Clark's ICT, biotech emphasis just "old fish and chips"?

ICT has been 'targeted', along with its old stable-mate biotechnology and newer 'creative industries' like film-making, as the 'innovative' industry sectors that will revitalise the economy.

Prime Minister Helen Clark’s introductory speech to the new-term election-year parliament has been widely criticised as long on vision and short on specific strategy and tactics to attain the rather modest goal of moving back into the top half of OECD income scales. In the early 1970s, New Zealand led the OECD table.

ICT has been “targeted”, along with its old stable-mate biotechnology and newer “creative industries” like film-making, as the “innovative” industry sectors that will revitalise the economy.
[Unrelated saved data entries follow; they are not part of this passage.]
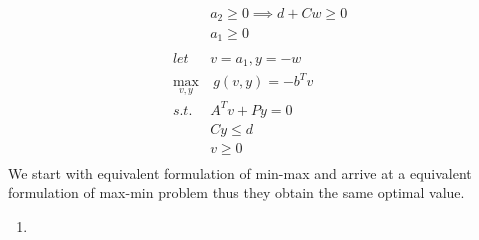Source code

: \documentclass[12pt,letter]{article}
\begin{document}
\begin{enumerate}
\begin{enumerate}
\begin{align*}
                      &a_2 \geq 0 \implies d+Cw \geq 0\\
                      &a_1 \geq 0\\
      \\
      let\ &v = a_1, y = -w\\
      \max_{v,y}&\ g(v,y) = -b^Tv\\
      s.t.\ &A^Tv+Py=0\\
                      &Cy \leq d\\
                      &v \geq 0\\
    \end{align*}
    We start with equivalent formulation of min-max and arrive at a equivalent formulation of max-min problem thus they obtain the same optimal value.
  \end{enumerate}
  \begin{enumerate}
  \item 
  \end{enumerate}
  \pagebreak
  

\end{enumerate}
\end{document}
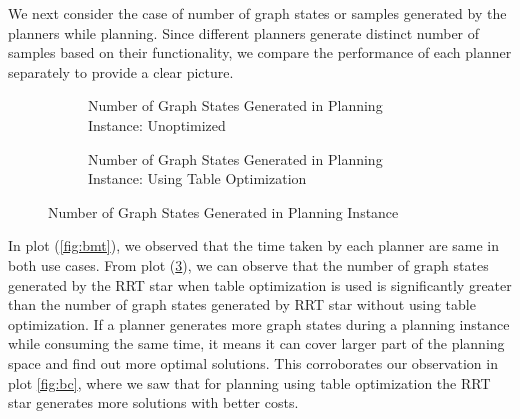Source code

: We next consider the case of number of graph states or samples generated by the planners while planning. Since different planners generate distinct number of samples based on their functionality, we compare the performance of each planner separately to provide a clear picture.

\begin{figure}[!htbp] %
	\centering
	\begin{subfigure}[b]{0.4\textwidth}
		\caption{Number of Graph States Generated in Planning Instance: Unoptimized}
		\label{fig:gsrrt1}
	\end{subfigure}
	\begin{subfigure}[b]{0.4\textwidth}
		\caption{Number of Graph States Generated in Planning Instance: Using Table Optimization}
		\label{fig:gsrrt2}
	\end{subfigure}	
	\caption{Number of Graph States Generated in Planning Instance}
	\label{fig:gsrrt}
\end{figure}

In plot (\ref{fig:bmt}), we observed that the time taken by each planner are same in both use cases. From plot (\ref{fig:gsrrt}), we can observe that the number of graph states generated by the RRT star when table optimization is used is significantly greater than the number of graph states generated by RRT star without using table optimization. If a planner generates more graph states during a planning instance while consuming the same time, it means it can cover larger part of the planning space and find out more optimal solutions. This corroborates our observation in plot \ref{fig:bc}, where we saw that for planning using table optimization the RRT star generates more solutions with better costs.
Much of last week’s address was devoted to praising the incentives that the government has already put in place to encourage what it considers to be industries with a future; incentives such as the new venture capital fund and a more forgiving attitude to tax-deductibility of R&D expenditure.

This has already resulted in expanded R&D expenditure, the government trumpets, though sceptics point to the probability that existing R&D previously concealed under other expense headings to claw back tax is now simply emerging under an honest heading.

Case studies are appended, with the intentions of highlighting the government-aided successes in the field. The background report on the innovation push singles out “a small but active wireless technology sector” with Talon Technologies, Ericsson-Synergy and Vodafone specifically mentioned, and “world-class” software achievements like the Jade applications development environment and the perennial shining example, Tait Electronics.

“Information and communications technology helps drive the modernisation of the entire economic and social infrastructure, and is an essential part of making e-commerce a reality,” says the innovation report, unsurprisingly.

The perspective is scarcely new; IT, with perhaps less historical emphasis on the communications side, and the broad field of “biotechnology” have been trumpeted as New Zealand’s saviour in various government reports and events for at least the past 15 years.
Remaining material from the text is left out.